What is PMBOK?
PMBOK stands for Project Management Body of Knowledge. Being familiar with PMBOK can help you to be familiar with the standardized processes for project management. It is an especially valuable tool for those studying for the Project Management Professional (PMP) Certification exam. However, it is useful for other reasons as well.
PMBOK covers nine knowledge areas. These areas are:
- Integration Management
- Scope Management
- Time Management
- Cost Management
- Human Resources Management
- Procurement Management
- Risk Management
- Communications Management
- Quality Management
To purchase a copy of, A Guide to the Project Management Body of Knowledge (PMBOK® Guide), click here.
Why is PMBOK Valuable?
PMBOK is valuable for many reasons. Here are three:
- The first reason PMBOK is valuable is that it allows companies to standardize practices across departments.

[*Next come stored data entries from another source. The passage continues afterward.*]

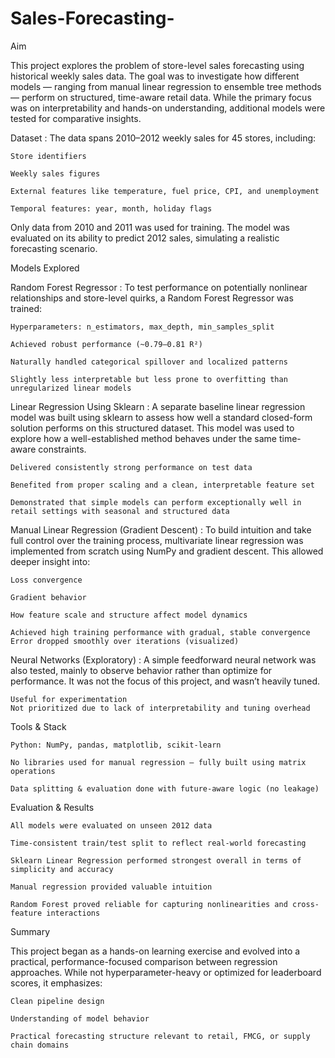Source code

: # Sales-Forecasting-

Aim

This project explores the problem of store-level sales forecasting using historical weekly sales data. The goal was to investigate how different models — ranging from manual linear regression to ensemble tree methods — perform on structured, time-aware retail data. While the primary focus was on interpretability and hands-on understanding, additional models were tested for comparative insights.

Dataset :
The data spans 2010–2012 weekly sales for 45 stores, including:

    Store identifiers

    Weekly sales figures

    External features like temperature, fuel price, CPI, and unemployment

    Temporal features: year, month, holiday flags

Only data from 2010 and 2011 was used for training. The model was evaluated on its ability to predict 2012 sales, simulating a realistic forecasting scenario.

Models Explored

Random Forest Regressor :
To test performance on potentially nonlinear relationships and store-level quirks, a Random Forest Regressor was trained:

    Hyperparameters: n_estimators, max_depth, min_samples_split

    Achieved robust performance (~0.79–0.81 R²)
    
    Naturally handled categorical spillover and localized patterns
    
    Slightly less interpretable but less prone to overfitting than unregularized linear models

Linear Regression Using Sklearn :
A separate baseline linear regression model was built using sklearn to assess how well a standard closed-form solution performs on this structured dataset. This model was used to explore how a well-established method behaves under the same time-aware constraints.

    Delivered consistently strong performance on test data
    
    Benefited from proper scaling and a clean, interpretable feature set
    
    Demonstrated that simple models can perform exceptionally well in retail settings with seasonal and structured data

Manual Linear Regression (Gradient Descent) :
To build intuition and take full control over the training process, multivariate linear regression was implemented from scratch using NumPy and gradient descent. This allowed deeper insight into:

    Loss convergence

    Gradient behavior

    How feature scale and structure affect model dynamics

    Achieved high training performance with gradual, stable convergence
    Error dropped smoothly over iterations (visualized)


Neural Networks (Exploratory) :
A simple feedforward neural network was also tested, mainly to observe behavior rather than optimize for performance. It was not the focus of this project, and wasn’t heavily tuned.

    Useful for experimentation
    Not prioritized due to lack of interpretability and tuning overhead

 Tools & Stack

    Python: NumPy, pandas, matplotlib, scikit-learn

    No libraries used for manual regression — fully built using matrix operations

    Data splitting & evaluation done with future-aware logic (no leakage)

 Evaluation & Results

    All models were evaluated on unseen 2012 data

    Time-consistent train/test split to reflect real-world forecasting

    Sklearn Linear Regression performed strongest overall in terms of simplicity and accuracy

    Manual regression provided valuable intuition

    Random Forest proved reliable for capturing nonlinearities and cross-feature interactions

Summary

This project began as a hands-on learning exercise and evolved into a practical, performance-focused comparison between regression approaches. While not hyperparameter-heavy or optimized for leaderboard scores, it emphasizes:

    Clean pipeline design

    Understanding of model behavior

    Practical forecasting structure relevant to retail, FMCG, or supply chain domains
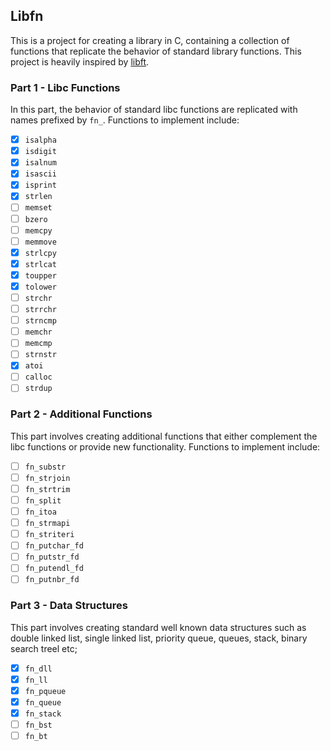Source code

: ## Libfn

This is a project for creating a library in C, containing a collection of functions that replicate the behavior of standard library functions. This project is heavily inspired by [libft](https://github.com/myryk31415/libft/tree/main).

### Part 1 - Libc Functions

In this part, the behavior of standard libc functions are replicated with names prefixed by `fn_`. Functions to implement include:

- [x] `isalpha`
- [x] `isdigit`
- [x] `isalnum`
- [x] `isascii`
- [x] `isprint`
- [x] `strlen`
- [ ] `memset`
- [ ] `bzero`
- [ ] `memcpy`
- [ ] `memmove`
- [x] `strlcpy`
- [x] `strlcat`
- [x] `toupper`
- [x] `tolower`
- [ ] `strchr`
- [ ] `strrchr`
- [ ] `strncmp`
- [ ] `memchr`
- [ ] `memcmp`
- [ ] `strnstr`
- [x] `atoi`
- [ ] `calloc`
- [ ] `strdup`

### Part 2 - Additional Functions

This part involves creating additional functions that either complement the libc functions or provide new functionality. Functions to implement include:

- [ ] `fn_substr`
- [ ] `fn_strjoin`
- [ ] `fn_strtrim`
- [ ] `fn_split`
- [ ] `fn_itoa`
- [ ] `fn_strmapi`
- [ ] `fn_striteri`
- [ ] `fn_putchar_fd`
- [ ] `fn_putstr_fd`
- [ ] `fn_putendl_fd`
- [ ] `fn_putnbr_fd`

### Part 3 - Data Structures

This part involves creating standard well known data structures such as double linked list, single linked list, priority queue, queues, stack, binary search treel etc;

- [x] `fn_dll`
- [x] `fn_ll`
- [x] `fn_pqueue`
- [x] `fn_queue`
- [x] `fn_stack`
- [ ] `fn_bst`
- [ ] `fn_bt`
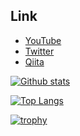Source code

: ## Link
- [YouTube](https://t.co/Nq8v4zlmbT?amp=1)
- [Twitter](https://twitter.com/ReyADayer)
- [Qiita](https://qiita.com/ReyADayer)

[![Github stats](https://github-readme-stats.vercel.app/api?username=ReyADayer&count_private=true&show_icons=true&include_all_commits=true)](https://github.com/anuraghazra/github-readme-stats)

[![Top Langs](https://github-readme-stats.vercel.app/api/top-langs/?username=ReyADayer&layout=compact&card_width=450)](https://github.com/anuraghazra/github-readme-stats)

[![trophy](https://github-profile-trophy.vercel.app/?username=ReyADayer)](https://github.com/ryo-ma/github-profile-trophy)

<!--
**ReyADayer/ReyADayer** is a ✨ _special_ ✨ repository because its `README.md` (this file) appears on your GitHub profile.

Here are some ideas to get you started:

- 🔭 I’m currently working on ...
- 🌱 I’m currently learning ...
- 👯 I’m looking to collaborate on ...
- 🤔 I’m looking for help with ...
- 💬 Ask me about ...
- 📫 How to reach me: ...
- 😄 Pronouns: ...
- ⚡ Fun fact: ...
-->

This means that the people in development manage projects in the same manner as those in distribution.
- Second, PMBOK can help project managers to work with a standardized system across companies. Someone working for company x who then moves onto company y can use the same practices.
- Third, PMBOK discusses what works. The methods documented within the project management community can assist those who are uncertain of how to undertake risk management. PMBOK also discusses what doesn’t work. This prevents failure of projects.
PMBOK has been used as the standard by which PMP Certification is obtained. PMP Certification is based upon a survey of many companies best practices. The advantages of using PMP Certified Project Managers and Team members is that resources have already been trained. PMBOK is valuable for both companies and employees.
Finally, project managers who are familiar with PMBOK standards can custom tailor their project management process to best fit their company’s needs. There’s an old saying, “To break the rules, first you have to know the rules.” When project managers invest time into learning the rules, they also are investing time in learning how and where rules can be broken. In the long run, this means that companies will have less of a reason to outsource when projects require special treatment.